El Gobierno Nacional incorporó a los gobiernos autónomos descentralizados (GAD) como actores estratégicos dentro del Plan Nacional de Seguridad Integral 2025-2029, una política pública que busca fortalecer la prevención del delito y mejorar la gestión territorial en coordinación con las instituciones del Estado.
La estrategia contempla que los municipios refuercen acciones relacionadas con la recuperación y mantenimiento de espacios públicos, el fortalecimiento de la convivencia ciudadana, la gestión de riesgos y la implementación de programas preventivos dirigidos a reducir los factores que favorecen la violencia y la delincuencia. Además, se prevé una mayor articulación entre los gobiernos locales, la Policía Nacional y otras entidades competentes.
El plan establece que la seguridad no dependerá únicamente de las fuerzas del orden, sino que requerirá la participación coordinada de diferentes niveles de gobierno, promoviendo políticas públicas enfocadas en la prevención, el desarrollo social y la intervención temprana en los territorios considerados de mayor vulnerabilidad.

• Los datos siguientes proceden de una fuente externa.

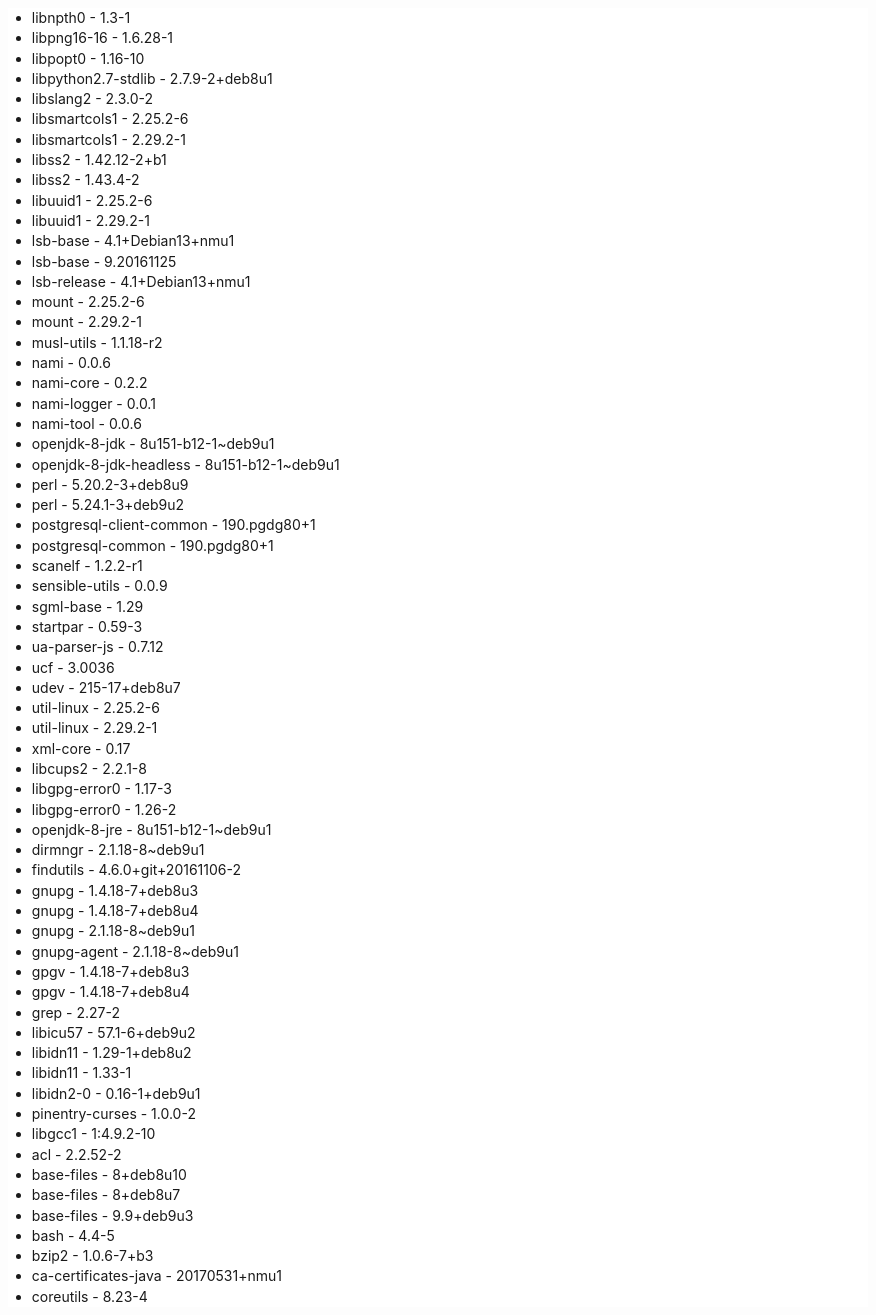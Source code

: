 * libnpth0 - 1.3-1
* libpng16-16 - 1.6.28-1
* libpopt0 - 1.16-10
* libpython2.7-stdlib - 2.7.9-2+deb8u1
* libslang2 - 2.3.0-2
* libsmartcols1 - 2.25.2-6
* libsmartcols1 - 2.29.2-1
* libss2 - 1.42.12-2+b1
* libss2 - 1.43.4-2
* libuuid1 - 2.25.2-6
* libuuid1 - 2.29.2-1
* lsb-base - 4.1+Debian13+nmu1
* lsb-base - 9.20161125
* lsb-release - 4.1+Debian13+nmu1
* mount - 2.25.2-6
* mount - 2.29.2-1
* musl-utils - 1.1.18-r2
* nami - 0.0.6
* nami-core - 0.2.2
* nami-logger - 0.0.1
* nami-tool - 0.0.6
* openjdk-8-jdk - 8u151-b12-1~deb9u1
* openjdk-8-jdk-headless - 8u151-b12-1~deb9u1
* perl - 5.20.2-3+deb8u9
* perl - 5.24.1-3+deb9u2
* postgresql-client-common - 190.pgdg80+1
* postgresql-common - 190.pgdg80+1
* scanelf - 1.2.2-r1
* sensible-utils - 0.0.9
* sgml-base - 1.29
* startpar - 0.59-3
* ua-parser-js - 0.7.12
* ucf - 3.0036
* udev - 215-17+deb8u7
* util-linux - 2.25.2-6
* util-linux - 2.29.2-1
* xml-core - 0.17
* libcups2 - 2.2.1-8
* libgpg-error0 - 1.17-3
* libgpg-error0 - 1.26-2
* openjdk-8-jre - 8u151-b12-1~deb9u1
* dirmngr - 2.1.18-8~deb9u1
* findutils - 4.6.0+git+20161106-2
* gnupg - 1.4.18-7+deb8u3
* gnupg - 1.4.18-7+deb8u4
* gnupg - 2.1.18-8~deb9u1
* gnupg-agent - 2.1.18-8~deb9u1
* gpgv - 1.4.18-7+deb8u3
* gpgv - 1.4.18-7+deb8u4
* grep - 2.27-2
* libicu57 - 57.1-6+deb9u2
* libidn11 - 1.29-1+deb8u2
* libidn11 - 1.33-1
* libidn2-0 - 0.16-1+deb9u1
* pinentry-curses - 1.0.0-2
* libgcc1 - 1:4.9.2-10
* acl - 2.2.52-2
* base-files - 8+deb8u10
* base-files - 8+deb8u7
* base-files - 9.9+deb9u3
* bash - 4.4-5
* bzip2 - 1.0.6-7+b3
* ca-certificates-java - 20170531+nmu1
* coreutils - 8.23-4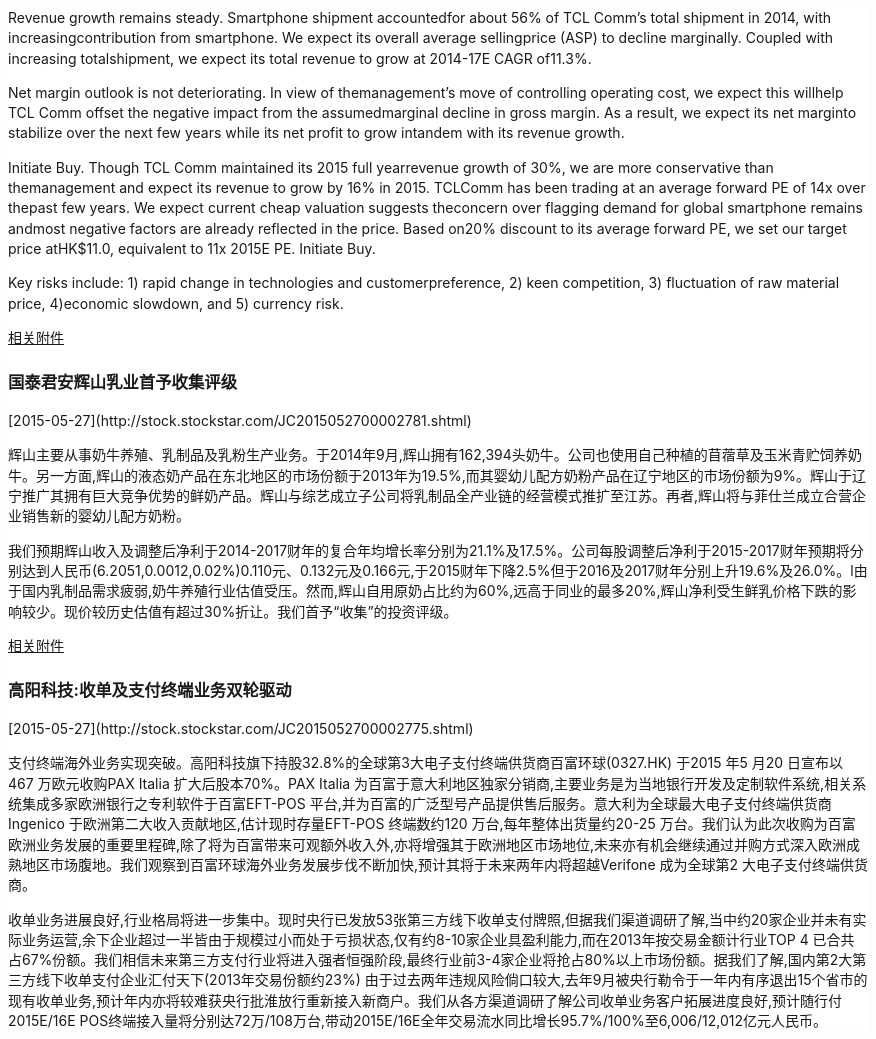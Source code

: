 Revenue growth remains steady. Smartphone shipment accountedfor about 56% of TCL Comm’s total shipment in 2014, with increasingcontribution from smartphone. We expect its overall average sellingprice (ASP) to decline marginally. Coupled with increasing totalshipment, we expect its total revenue to grow at 2014-17E CAGR of11.3%.
                                                                                              
Net margin outlook is not deteriorating. In view of themanagement’s move of controlling operating cost, we expect this willhelp TCL Comm offset the negative impact from the assumedmarginal decline in gross margin. As a result, we expect its net marginto stabilize over the next few years while its net profit to grow intandem with its revenue growth.
                                                                                              
Initiate Buy. Though TCL Comm maintained its 2015 full yearrevenue growth of 30%, we are more conservative than themanagement and expect its revenue to grow by 16% in 2015. TCLComm has been trading at an average forward PE of 14x over thepast few years. We expect current cheap valuation suggests theconcern over flagging demand for global smartphone remains andmost negative factors are already reflected in the price. Based on20% discount to its average forward PE, we set our target price atHK$11.0, equivalent to 11x 2015E PE. Initiate Buy.
                                                                                              
Key risks include: 1) rapid change in technologies and customerpreference, 2) keen competition, 3) fluctuation of raw material price, 4)economic slowdown, and 5) currency risk.
                                                                                              

                                                                                              

    

 
[相关附件](http://pg.jrj.com.cn/acc/Res/HK_RES/STOCK/2015/5/27/0f7b36c8-8ec5-4be5-b0ec-35bc971450bd.pdf)

 
<h3> 国泰君安辉山乳业首予收集评级 </h3>
[2015-05-27](http://stock.stockstar.com/JC2015052700002781.shtml)
 
辉山主要从事奶牛养殖、乳制品及乳粉生产业务。于2014年9月,辉山拥有162,394头奶牛。公司也使用自己种植的苜蓿草及玉米青贮饲养奶牛。另一方面,辉山的液态奶产品在东北地区的市场份额于2013年为19.5%,而其婴幼儿配方奶粉产品在辽宁地区的市场份额为9%。辉山于辽宁推广其拥有巨大竞争优势的鲜奶产品。辉山与综艺成立子公司将乳制品全产业链的经营模式推扩至江苏。再者,辉山将与菲仕兰成立合营企业销售新的婴幼儿配方奶粉。
                                                                                              
我们预期辉山收入及调整后净利于2014-2017财年的复合年均增长率分别为21.1%及17.5%。公司每股调整后净利于2015-2017财年预期将分别达到人民币(6.2051,0.0012,0.02%)0.110元、0.132元及0.166元,于2015财年下降2.5%但于2016及2017财年分别上升19.6%及26.0%。l由于国内乳制品需求疲弱,奶牛养殖行业估值受压。然而,辉山自用原奶占比约为60%,远高于同业的最多20%,辉山净利受生鲜乳价格下跌的影响较少。现价较历史估值有超过30%折让。我们首予“收集”的投资评级。
                                                                                              

                                                                                              

    

 
[相关附件](http://pg.jrj.com.cn/acc/Res/HK_RES/STOCK/2015/5/27/fc0cce3e-312a-4564-9706-c5539eb1c9d3.pdf)

 
<h3> 高阳科技:收单及支付终端业务双轮驱动 </h3>
[2015-05-27](http://stock.stockstar.com/JC2015052700002775.shtml)
 
支付终端海外业务实现突破。高阳科技旗下持股32.8%的全球第3大电子支付终端供货商百富环球(0327.HK) 于2015 年5 月20 日宣布以467 万欧元收购PAX Italia 扩大后股本70%。PAX Italia 为百富于意大利地区独家分销商,主要业务是为当地银行开发及定制软件系统,相关系统集成多家欧洲银行之专利软件于百富EFT-POS 平台,并为百富的广泛型号产品提供售后服务。意大利为全球最大电子支付终端供货商Ingenico 于欧洲第二大收入贡献地区,估计现时存量EFT-POS 终端数约120 万台,每年整体出货量约20-25 万台。我们认为此次收购为百富欧洲业务发展的重要里程碑,除了将为百富带来可观额外收入外,亦将增强其于欧洲地区市场地位,未来亦有机会继续通过并购方式深入欧洲成熟地区市场腹地。我们观察到百富环球海外业务发展步伐不断加快,预计其将于未来两年内将超越Verifone 成为全球第2 大电子支付终端供货商。
                                                                                              
收单业务进展良好,行业格局将进一步集中。现时央行已发放53张第三方线下收单支付牌照,但据我们渠道调研了解,当中约20家企业并未有实际业务运营,余下企业超过一半皆由于规模过小而处于亏损状态,仅有约8-10家企业具盈利能力,而在2013年按交易金额计行业TOP 4 已合共占67%份额。我们相信未来第三方支付行业将进入强者恒强阶段,最终行业前3-4家企业将抢占80%以上市场份额。据我们了解,国内第2大第三方线下收单支付企业汇付天下(2013年交易份额约23%) 由于过去两年违规风险倘口较大,去年9月被央行勒令于一年内有序退出15个省市的现有收单业务,预计年内亦将较难获央行批淮放行重新接入新商户。我们从各方渠道调研了解公司收单业务客户拓展进度良好,预计随行付2015E/16E POS终端接入量将分别达72万/108万台,带动2015E/16E全年交易流水同比增长95.7%/100%至6,006/12,012亿元人民币。
                                                                                              
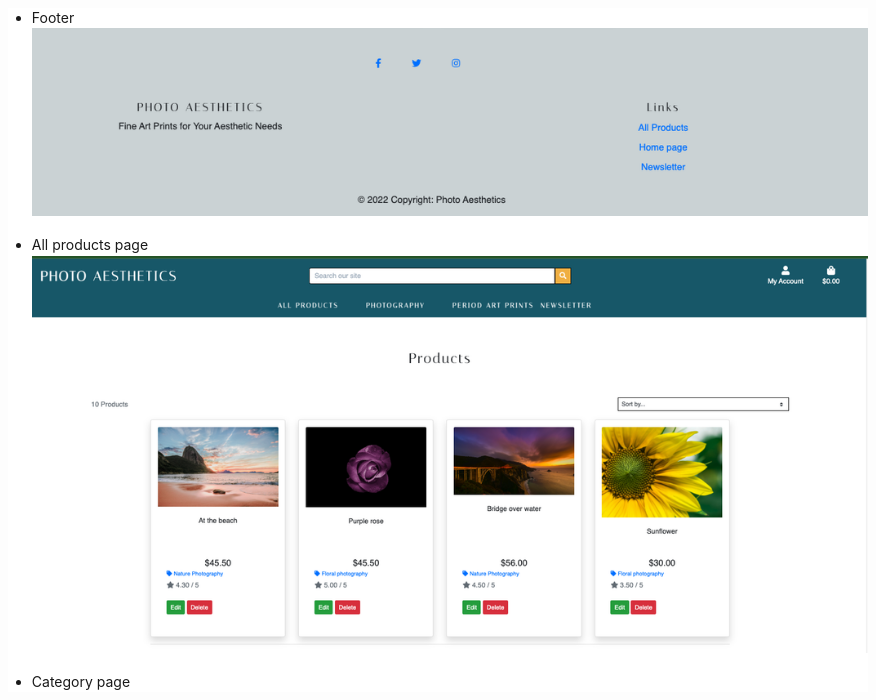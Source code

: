 - Footer
![Footer](media/general/footer.png)

- All products page
![Homepage](media/general/all-products.png)

- Category page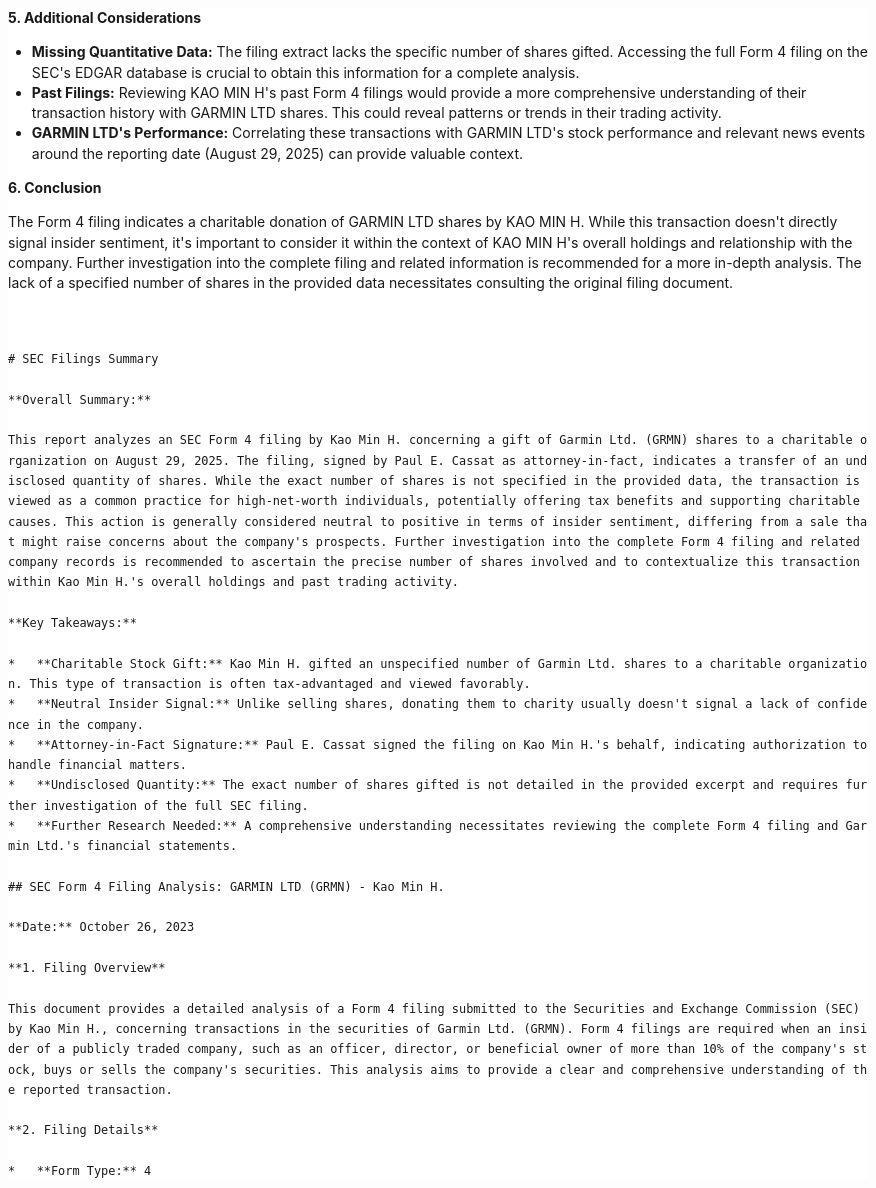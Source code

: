**5. Additional Considerations**

*   **Missing Quantitative Data:** The filing extract lacks the specific number of shares gifted. Accessing the full Form 4 filing on the SEC's EDGAR database is crucial to obtain this information for a complete analysis.
*   **Past Filings:** Reviewing KAO MIN H's past Form 4 filings would provide a more comprehensive understanding of their transaction history with GARMIN LTD shares. This could reveal patterns or trends in their trading activity.
*   **GARMIN LTD's Performance:** Correlating these transactions with GARMIN LTD's stock performance and relevant news events around the reporting date (August 29, 2025) can provide valuable context.

**6. Conclusion**

The Form 4 filing indicates a charitable donation of GARMIN LTD shares by KAO MIN H. While this transaction doesn't directly signal insider sentiment, it's important to consider it within the context of KAO MIN H's overall holdings and relationship with the company. Further investigation into the complete filing and related information is recommended for a more in-depth analysis. The lack of a specified number of shares in the provided data necessitates consulting the original filing document.
```


# SEC Filings Summary

**Overall Summary:**

This report analyzes an SEC Form 4 filing by Kao Min H. concerning a gift of Garmin Ltd. (GRMN) shares to a charitable organization on August 29, 2025. The filing, signed by Paul E. Cassat as attorney-in-fact, indicates a transfer of an undisclosed quantity of shares. While the exact number of shares is not specified in the provided data, the transaction is viewed as a common practice for high-net-worth individuals, potentially offering tax benefits and supporting charitable causes. This action is generally considered neutral to positive in terms of insider sentiment, differing from a sale that might raise concerns about the company's prospects. Further investigation into the complete Form 4 filing and related company records is recommended to ascertain the precise number of shares involved and to contextualize this transaction within Kao Min H.'s overall holdings and past trading activity.

**Key Takeaways:**

*   **Charitable Stock Gift:** Kao Min H. gifted an unspecified number of Garmin Ltd. shares to a charitable organization. This type of transaction is often tax-advantaged and viewed favorably.
*   **Neutral Insider Signal:** Unlike selling shares, donating them to charity usually doesn't signal a lack of confidence in the company.
*   **Attorney-in-Fact Signature:** Paul E. Cassat signed the filing on Kao Min H.'s behalf, indicating authorization to handle financial matters.
*   **Undisclosed Quantity:** The exact number of shares gifted is not detailed in the provided excerpt and requires further investigation of the full SEC filing.
*   **Further Research Needed:** A comprehensive understanding necessitates reviewing the complete Form 4 filing and Garmin Ltd.'s financial statements.

## SEC Form 4 Filing Analysis: GARMIN LTD (GRMN) - Kao Min H.

**Date:** October 26, 2023

**1. Filing Overview**

This document provides a detailed analysis of a Form 4 filing submitted to the Securities and Exchange Commission (SEC) by Kao Min H., concerning transactions in the securities of Garmin Ltd. (GRMN). Form 4 filings are required when an insider of a publicly traded company, such as an officer, director, or beneficial owner of more than 10% of the company's stock, buys or sells the company's securities. This analysis aims to provide a clear and comprehensive understanding of the reported transaction.

**2. Filing Details**

*   **Form Type:** 4
```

De acuerdo con la hoja de ruta presentada por el Ejecutivo, el documento también define objetivos para recuperar el control del territorio frente al crimen organizado, fortalecer las capacidades institucionales y mejorar la coordinación entre las entidades encargadas de la seguridad pública. Entre las amenazas identificadas figuran el narcotráfico, la minería ilegal, la corrupción, el terrorismo, el crimen organizado y los ciberataques.